--- START ---
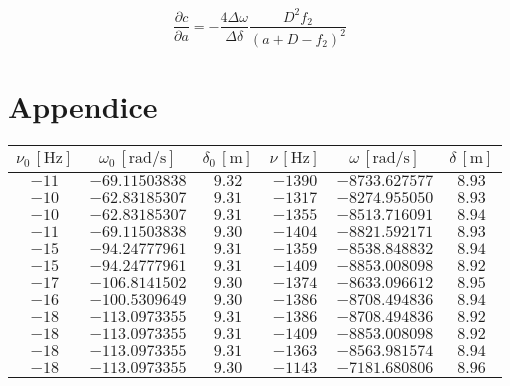 \documentclass{article} %
\let\oldsection\section%
\renewcommand{\section}{%
	\renewcommand{\theequation}{\thesection.\arabic{equation}}%
	\oldsection}%
\begin{document}
    \begin{equation}
        \label{eqn:propa}
        \frac{\partial c}{\partial a} = -\frac{4\Delta \omega}{\Delta \delta} \frac{D^2 f_2}{(a + D -f_2)^2}
        \end{equation}

    \section{Appendice}

    \begin{table}
        \centering
        \begin{tabular}{||c|c|c||c|c|c||}
            \hline
            $\nu_0 \, [\text{Hz}]$ & $\omega_0 \, [\text{rad/s}]$ &  $\delta_0 \,[\text{m}]$ &  $\nu \,[\text{Hz}]$ & $\omega \,[\text{rad/s}]$ & $\delta \, [\text{m}]$ \\
            \hline\hline
            $-11 $ & $-69.11503838 $ & $ 9.32 $ & $ -1390 $ & $ -8733.627577 $ & $  8.93 $ \\\hline
            $-10 $ & $-62.83185307 $ & $ 9.31 $ & $ -1317 $ & $ -8274.955050 $ & $  8.93 $ \\\hline
            $-10 $ & $-62.83185307 $ & $ 9.31 $ & $ -1355 $ & $ -8513.716091 $ & $  8.94 $ \\\hline
            $-11 $ & $-69.11503838 $ & $ 9.30 $ & $ -1404 $ & $ -8821.592171 $ & $  8.93 $ \\\hline
            $-15 $ & $-94.24777961 $ & $ 9.31 $ & $ -1359 $ & $ -8538.848832 $ & $  8.94 $ \\\hline
            $-15 $ & $-94.24777961 $ & $ 9.31 $ & $ -1409 $ & $ -8853.008098 $ & $  8.92 $ \\\hline
            $-17 $ & $-106.8141502 $ & $ 9.30 $ & $ -1374 $ & $ -8633.096612 $ & $  8.95 $ \\\hline
            $-16 $ & $-100.5309649 $ & $ 9.30 $ & $ -1386 $ & $ -8708.494836 $ & $  8.94 $ \\\hline
            $-18 $ & $-113.0973355 $ & $ 9.31 $ & $ -1386 $ & $ -8708.494836 $ & $  8.92 $ \\\hline
            $-18 $ & $-113.0973355 $ & $ 9.31 $ & $ -1409 $ & $ -8853.008098 $ & $  8.92 $ \\\hline
            $-18 $ & $-113.0973355 $ & $ 9.31 $ & $ -1363 $ & $ -8563.981574 $ & $  8.94 $ \\\hline
            $-18 $ & $-113.0973355 $ & $ 9.30 $ & $ -1143 $ & $ -7181.680806 $ & $  8.96 $ \\\hline

\end{tabular}
\end{table}
\end{document}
--- END ---
TASK STATEMENT:
Taking the line with "-8274.955050 $ &" as the first and the line with "8.95 $ \\\hline" as the last, retype that stretch of the data above exactly, with no other lines.

EXERCISE ANSWER:
            $-10 $ & $-62.83185307 $ & $ 9.31 $ & $ -1317 $ & $ -8274.955050 $ & $  8.93 $ \\\hline
            $-10 $ & $-62.83185307 $ & $ 9.31 $ & $ -1355 $ & $ -8513.716091 $ & $  8.94 $ \\\hline
            $-11 $ & $-69.11503838 $ & $ 9.30 $ & $ -1404 $ & $ -8821.592171 $ & $  8.93 $ \\\hline
            $-15 $ & $-94.24777961 $ & $ 9.31 $ & $ -1359 $ & $ -8538.848832 $ & $  8.94 $ \\\hline
            $-15 $ & $-94.24777961 $ & $ 9.31 $ & $ -1409 $ & $ -8853.008098 $ & $  8.92 $ \\\hline
            $-17 $ & $-106.8141502 $ & $ 9.30 $ & $ -1374 $ & $ -8633.096612 $ & $  8.95 $ \\\hline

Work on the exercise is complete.